Re: [PATCH] GROUP BY ALL

Peter Eisentraut <peter@eisentraut.org>

From: Peter Eisentraut <peter@eisentraut.org>
To: Tom Lane <tgl@sss.pgh.pa.us>
Cc: pgsql-hackers <pgsql-hackers@postgresql.org>, "David G. Johnston" <david.g.johnston@gmail.com>, David Christensen <david@pgguru.net>, Jelte Fennema-Nio <postgres@jeltef.nl>
Date: 2025-09-26T15:54:18Z
Lists: pgsql-hackers

Commits

Same data as JSON: GET /api/v1/messages/:b64id/commits the thread's linked commits as JSON, with link sources. API reference →
  1. Add GROUP BY ALL.

  2. Refactor to avoid code duplication in transformPLAssignStmt.

  3. Fix missed copying of groupDistinct in transformPLAssignStmt.
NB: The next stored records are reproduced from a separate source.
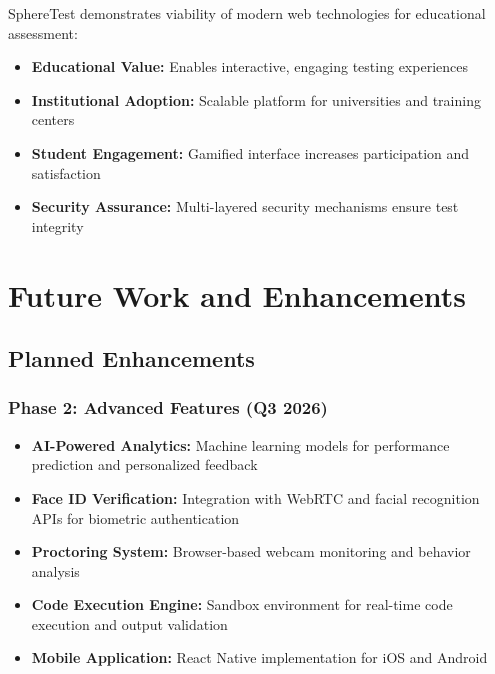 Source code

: \documentclass[12pt,a4paper]{report}
\begin{document}
SphereTest demonstrates viability of modern web technologies for educational assessment:

\begin{itemize}[left=0pt]
  \item \textbf{Educational Value:} Enables interactive, engaging testing experiences
  \item \textbf{Institutional Adoption:} Scalable platform for universities and training centers
  \item \textbf{Student Engagement:} Gamified interface increases participation and satisfaction
  \item \textbf{Security Assurance:} Multi-layered security mechanisms ensure test integrity
\end{itemize}

\cleardoublepage


\chapter{Future Work and Enhancements}

\section{Planned Enhancements}

\subsection{Phase 2: Advanced Features (Q3 2026)}

\begin{itemize}[left=0pt]
  \item \textbf{AI-Powered Analytics:} Machine learning models for performance prediction and personalized feedback
  
  \item \textbf{Face ID Verification:} Integration with WebRTC and facial recognition APIs for biometric authentication
  
  \item \textbf{Proctoring System:} Browser-based webcam monitoring and behavior analysis
  
  \item \textbf{Code Execution Engine:} Sandbox environment for real-time code execution and output validation
  
  \item \textbf{Mobile Application:} React Native implementation for iOS and Android
\end{itemize}
\end{document}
On 26.09.25 16:11, Tom Lane wrote:
> Peter Eisentraut <peter@eisentraut.org> writes:
>> The initially proposed patch appears to have the right idea overall.
>> But it does not handle more complex cases like
>>       SELECT a, SUM(b)+a FROM t1 GROUP BY ALL;
> 
>> (For explanation:  GROUP BY ALL expands to all select list entries that
>> do not contain aggregates.  So the above would expand to
>>       SELECT a, SUM(b)+a FROM t1 GROUP BY a;
>> which should then be rejected based on the existing rules.)
> 
> I thought I understood this definition, up till your last
> comment.  What's invalid about that expanded query?
> 
> regression=# create table t1 (a int, b int);
> CREATE TABLE
> regression=# SELECT a, SUM(b)+a FROM t1 GROUP BY a;
>   a | ?column?
> ---+----------
> (0 rows)

This was a sloppy example.  Here is a better one:

     create table t1 (a int, b int, c int);

     select a, sum(b)+c from t1 group by all;

This is equivalent to

     select a, sum(b)+c from t1 group by a;

which would be rejected as

     ERROR:  column "t1.c" must appear in the GROUP BY clause or be used
     in an aggregate function